Eine Sternexplosion, die über weite intergalaktische Distanzen sichtbar ist, wird als Supernova (Mehrzahl Supernovae (sprich: supernovä bezeichnet. Supernovae sind relativ selten - in unserer Galaxie, der Milchstrasse, kommen sie nur etwa alle 50 Jahre vor - von Auge zu sehen bekommt man Supernovae sogar nur etwa alle 200 bis 500 Jahre.

Es gibt verschiedene Typen von Supernovae. Generell wird zwischen Typ I und Typ II unterschieden. Diese Unterscheidung richtet sich aber nicht nach den physikalischen Vorgängen: Die Typen II, Ib und Ic sind sich vom Vorgang her ähnlich, während den Supernovae vom Typ Ia ein ganz anderer physikalischer Vorgang zugrunde liegt.

* Typ I Supernovae (oder Thermonukleare Supernovae) zeigen keinen Wasserstoff in ihrem frühen Spektrum. Der Untertyp Ia entsteht, wenn von einem Roten Riesenstern Gas auf einen ihn begleitenden Weissen Zwerg übergeht. Das Gas sammelt sich auf der Oberfläche des Weissen Zwergs, bis es eine bestimmte, kritische Grösse überschreitet, bei der das angesammelte Material beginnt zu fusionieren. In diesem Moment ereignet sich eine thermonukleare Explosion, welche den Weissen Zwerg zerreissen oder ihn aus dem System schleudern kann. Je nach der Masse des Weissen Zwerges entstehen so verschiedene neue Elemente. Da das Licht, das von dieser Explosion ausgestrahlt wird, immer gleich hell ist, eignen sich diese speziellen Supernovae als Standardkerzen der Entfernungsbestimmung. Mit Hilfe dieser Supernovae wurde die beschleunigte Expansion des Universums entdeckt.
Die Untertypen Ib und Ic werden unter "Typ II Supernova" erklärt.

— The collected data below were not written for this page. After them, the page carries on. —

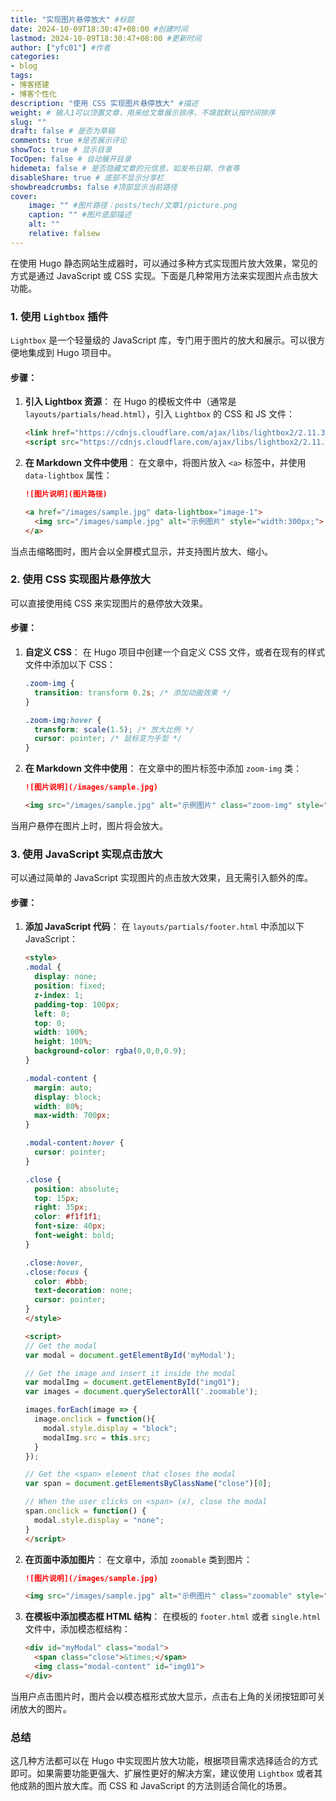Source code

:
 ```yaml
---
title: "实现图片悬停放大" #标题
date: 2024-10-09T18:30:47+08:00 #创建时间
lastmod: 2024-10-09T18:30:47+08:00 #更新时间
author: ["yfc01"] #作者
categories: 
- blog
tags: 
- 博客搭建
- 博客个性化
description: "使用 CSS 实现图片悬停放大" #描述
weight: # 输入1可以顶置文章，用来给文章展示排序，不填就默认按时间排序
slug: ""
draft: false # 是否为草稿
comments: true #是否展示评论
showToc: true # 显示目录
TocOpen: false # 自动展开目录
hidemeta: false # 是否隐藏文章的元信息，如发布日期、作者等
disableShare: true # 底部不显示分享栏
showbreadcrumbs: false #顶部显示当前路径
cover:
    image: "" #图片路径：posts/tech/文章1/picture.png
    caption: "" #图片底部描述
    alt: ""
    relative: falsew
---
```


在使用 Hugo 静态网站生成器时，可以通过多种方式实现图片放大效果，常见的方式是通过 JavaScript 或 CSS 实现。下面是几种常用方法来实现图片点击放大功能。

### 1. 使用 `Lightbox` 插件
`Lightbox` 是一个轻量级的 JavaScript 库，专门用于图片的放大和展示。可以很方便地集成到 Hugo 项目中。

#### 步骤：
1. **引入 Lightbox 资源**：
   在 Hugo 的模板文件中（通常是 `layouts/partials/head.html`），引入 `Lightbox` 的 CSS 和 JS 文件：

   ```html
   <link href="https://cdnjs.cloudflare.com/ajax/libs/lightbox2/2.11.3/css/lightbox.min.css" rel="stylesheet">
   <script src="https://cdnjs.cloudflare.com/ajax/libs/lightbox2/2.11.3/js/lightbox.min.js"></script>
   ```

2. **在 Markdown 文件中使用**：
   在文章中，将图片放入 `<a>` 标签中，并使用 `data-lightbox` 属性：

   ```markdown
   ![图片说明](图片路径)

   <a href="/images/sample.jpg" data-lightbox="image-1">
     <img src="/images/sample.jpg" alt="示例图片" style="width:300px;">
   </a>
   ```

当点击缩略图时，图片会以全屏模式显示，并支持图片放大、缩小。

### 2. 使用 CSS 实现图片悬停放大
可以直接使用纯 CSS 来实现图片的悬停放大效果。

#### 步骤：
1. **自定义 CSS**：
   在 Hugo 项目中创建一个自定义 CSS 文件，或者在现有的样式文件中添加以下 CSS：

   ```css
   .zoom-img {
     transition: transform 0.2s; /* 添加动画效果 */
   }

   .zoom-img:hover {
     transform: scale(1.5); /* 放大比例 */
     cursor: pointer; /* 鼠标变为手型 */
   }
   ```

2. **在 Markdown 文件中使用**：
   在文章中的图片标签中添加 `zoom-img` 类：

   ```markdown
   ![图片说明](/images/sample.jpg)
   
   <img src="/images/sample.jpg" alt="示例图片" class="zoom-img" style="width:300px;">
   ```

当用户悬停在图片上时，图片将会放大。

### 3. 使用 JavaScript 实现点击放大
可以通过简单的 JavaScript 实现图片的点击放大效果，且无需引入额外的库。

#### 步骤：
1. **添加 JavaScript 代码**：
   在 `layouts/partials/footer.html` 中添加以下 JavaScript：

   ```html
   <style>
   .modal {
     display: none;
     position: fixed;
     z-index: 1;
     padding-top: 100px;
     left: 0;
     top: 0;
     width: 100%;
     height: 100%;
     background-color: rgba(0,0,0,0.9);
   }

   .modal-content {
     margin: auto;
     display: block;
     width: 80%;
     max-width: 700px;
   }

   .modal-content:hover {
     cursor: pointer;
   }

   .close {
     position: absolute;
     top: 15px;
     right: 35px;
     color: #f1f1f1;
     font-size: 40px;
     font-weight: bold;
   }

   .close:hover,
   .close:focus {
     color: #bbb;
     text-decoration: none;
     cursor: pointer;
   }
   </style>

   <script>
   // Get the modal
   var modal = document.getElementById('myModal');

   // Get the image and insert it inside the modal
   var modalImg = document.getElementById("img01");
   var images = document.querySelectorAll('.zoomable');
   
   images.forEach(image => {
     image.onclick = function(){
       modal.style.display = "block";
       modalImg.src = this.src;
     }
   });

   // Get the <span> element that closes the modal
   var span = document.getElementsByClassName("close")[0];

   // When the user clicks on <span> (x), close the modal
   span.onclick = function() {
     modal.style.display = "none";
   }
   </script>
   ```

2. **在页面中添加图片**：
   在文章中，添加 `zoomable` 类到图片：

   ```markdown
   ![图片说明](/images/sample.jpg)
   
   <img src="/images/sample.jpg" alt="示例图片" class="zoomable" style="width:300px;">
   ```

3. **在模板中添加模态框 HTML 结构**：
   在模板的 `footer.html` 或者 `single.html` 文件中，添加模态框结构：

   ```html
   <div id="myModal" class="modal">
     <span class="close">&times;</span>
     <img class="modal-content" id="img01">
   </div>
   ```

当用户点击图片时，图片会以模态框形式放大显示，点击右上角的关闭按钮即可关闭放大的图片。

### 总结
这几种方法都可以在 Hugo 中实现图片放大功能，根据项目需求选择适合的方式即可。如果需要功能更强大、扩展性更好的解决方案，建议使用 `Lightbox` 或者其他成熟的图片放大库。而 CSS 和 JavaScript 的方法则适合简化的场景。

* Typ II Supernovae (oder Kernkollaps Supernovae) zeigen Wasserstoff in ihrem (frühen) Spektrum. Sie entstehen, wenn ein massiver Stern mit mindestens 8 Sonnenmassen am Ende seines Lebens allen Brennstoff im Kern aufgebraucht bzw. diesen zu Eisen umgewandelt hat. Da die Fusion von Eisen zu noch schwereren Elementen mehr Enerige benötigt als dabei freigesetzt wird, bricht der Strahlungsdruck, der den Stern gegen den eigenen Gravitationskollaps aufbaut, zusammen. Die äusseren Hüllen stürzen mit hoher Geschwindigkeit auf den Kern, wo sie eine thermonukleare Explosion auslösen - die Hüllen werden zurück in den Weltraum geschleudert, der Kern wird bei der Explosion kompaktiert - entweder zum Neutronenstern oder bei noch massiveren Sternen zum Schwarzen Loch. Die abgeworfenen Hüllen wurde nun mit Elementen wie Uran, Gold etc. angereichert, die nirgend sonst entstehen können.
Auch die Untertypen Ib und Ic sind auf eine Kernkollaps Supernova zurück zu führen, allerdings hat der Stern dort vor der eigentlichen Explosion einen Teil seiner äusseren Hüllen abgeworfen: Bei Ib wurde nur die Wasserstoffhülle abgeworfen, bei Ic auch die Heliumhülle (zumindest ein Teil davon).

Zurzeit gibt es mehrere Kandidaten für künftige Supernovaes. An erster Stelle wäre da wohl Eta Carinae zu nennen, aber auch Rho Cassiopeiae und Beteigeuze (Alpha Orionis) könnten in nicht allzu ferner Zukunft (in maximal einigen 10000 bis 100000 Jahren) explodieren.

Extrem massive Sterne könnten auch als Hypernova explodieren.